→ **TASK DIRECTIONS**
Go through the data below and gather each line containing "方法返回地址".
________
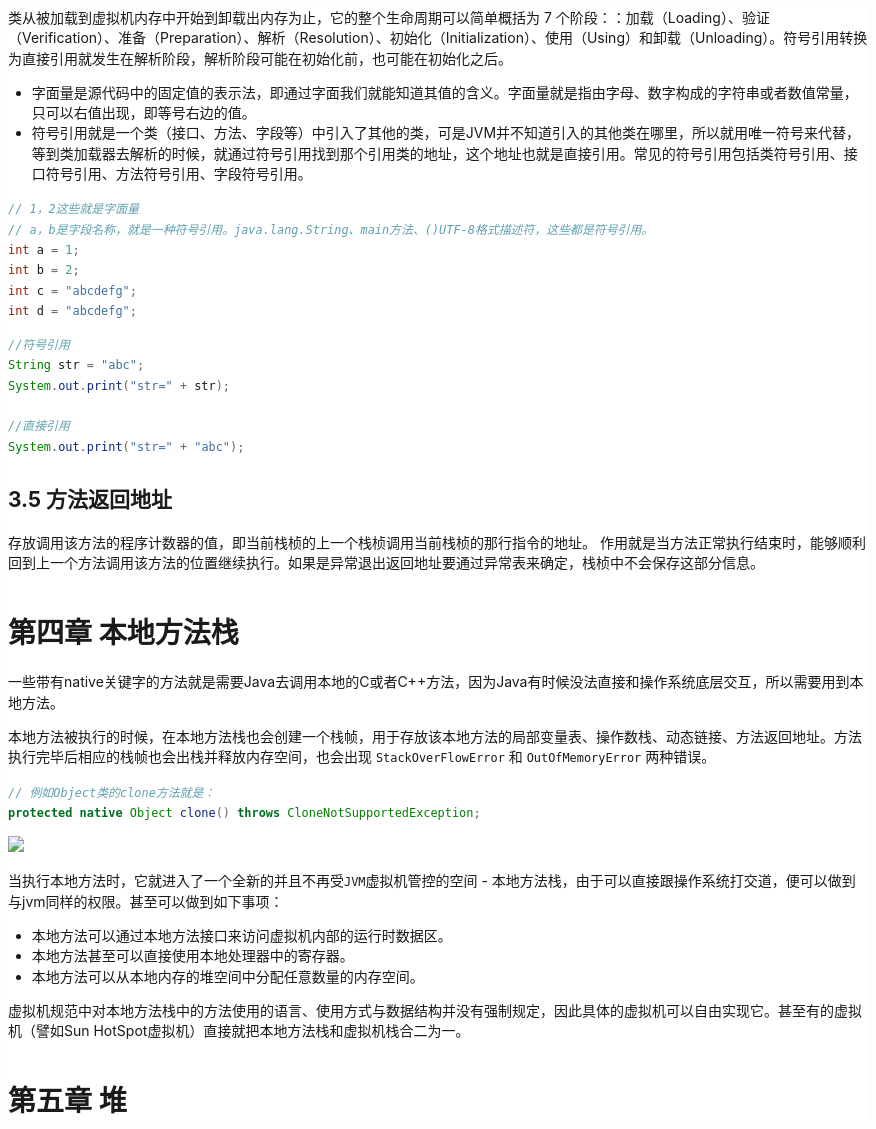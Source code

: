 类从被加载到虚拟机内存中开始到卸载出内存为止，它的整个生命周期可以简单概括为 7 个阶段：：加载（Loading）、验证（Verification）、准备（Preparation）、解析（Resolution）、初始化（Initialization）、使用（Using）和卸载（Unloading）。符号引用转换为直接引用就发生在解析阶段，解析阶段可能在初始化前，也可能在初始化之后。

* 字面量是源代码中的固定值的表示法，即通过字面我们就能知道其值的含义。字面量就是指由字母、数字构成的字符串或者数值常量，只可以右值出现，即等号右边的值。
* 符号引用就是一个类（接口、方法、字段等）中引入了其他的类，可是JVM并不知道引入的其他类在哪里，所以就用唯一符号来代替，等到类加载器去解析的时候，就通过符号引用找到那个引用类的地址，这个地址也就是直接引用。常见的符号引用包括类符号引用、接口符号引用、方法符号引用、字段符号引用。

```java
// 1，2这些就是字面量
// a，b是字段名称，就是一种符号引用。java.lang.String、main方法、()UTF-8格式描述符，这些都是符号引用。
int a = 1;
int b = 2;
int c = "abcdefg";
int d = "abcdefg";
```

```java
//符号引用
String str = "abc";
System.out.print("str=" + str);
 
//直接引用
System.out.print("str=" + "abc");
```

## 3.5 方法返回地址

存放调用该方法的程序计数器的值，即当前栈桢的上一个栈桢调用当前栈桢的那行指令的地址。 作用就是当方法正常执行结束时，能够顺利回到上一个方法调用该方法的位置继续执行。如果是异常退出返回地址要通过异常表来确定，栈桢中不会保存这部分信息。

# 第四章 本地方法栈

一些带有native关键字的方法就是需要Java去调用本地的C或者C++方法，因为Java有时候没法直接和操作系统底层交互，所以需要用到本地方法。

本地方法被执行的时候，在本地方法栈也会创建一个栈帧，用于存放该本地方法的局部变量表、操作数栈、动态链接、方法返回地址。方法执行完毕后相应的栈帧也会出栈并释放内存空间，也会出现 `StackOverFlowError` 和 `OutOfMemoryError` 两种错误。

```java
// 例如Object类的clone方法就是：
protected native Object clone() throws CloneNotSupportedException; 
```

<img src="..\图片\1-16【JVM1-内存结构】\4-1本地方法栈.png" />

当执行本地方法时，它就进入了一个全新的并且不再受`JVM`虚拟机管控的空间 - 本地方法栈，由于可以直接跟操作系统打交道，便可以做到与jvm同样的权限。甚至可以做到如下事项：

- 本地方法可以通过本地方法接口来访问虚拟机内部的运行时数据区。
- 本地方法甚至可以直接使用本地处理器中的寄存器。
- 本地方法可以从本地内存的堆空间中分配任意数量的内存空间。

虚拟机规范中对本地方法栈中的方法使用的语言、使用方式与数据结构并没有强制规定，因此具体的虚拟机可以自由实现它。甚至有的虚拟机（譬如Sun HotSpot虚拟机）直接就把本地方法栈和虚拟机栈合二为一。

# 第五章 堆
________
→ **OUTPUT BELOW**
## 3.5 方法返回地址
本地方法被执行的时候，在本地方法栈也会创建一个栈帧，用于存放该本地方法的局部变量表、操作数栈、动态链接、方法返回地址。方法执行完毕后相应的栈帧也会出栈并释放内存空间，也会出现 `StackOverFlowError` 和 `OutOfMemoryError` 两种错误。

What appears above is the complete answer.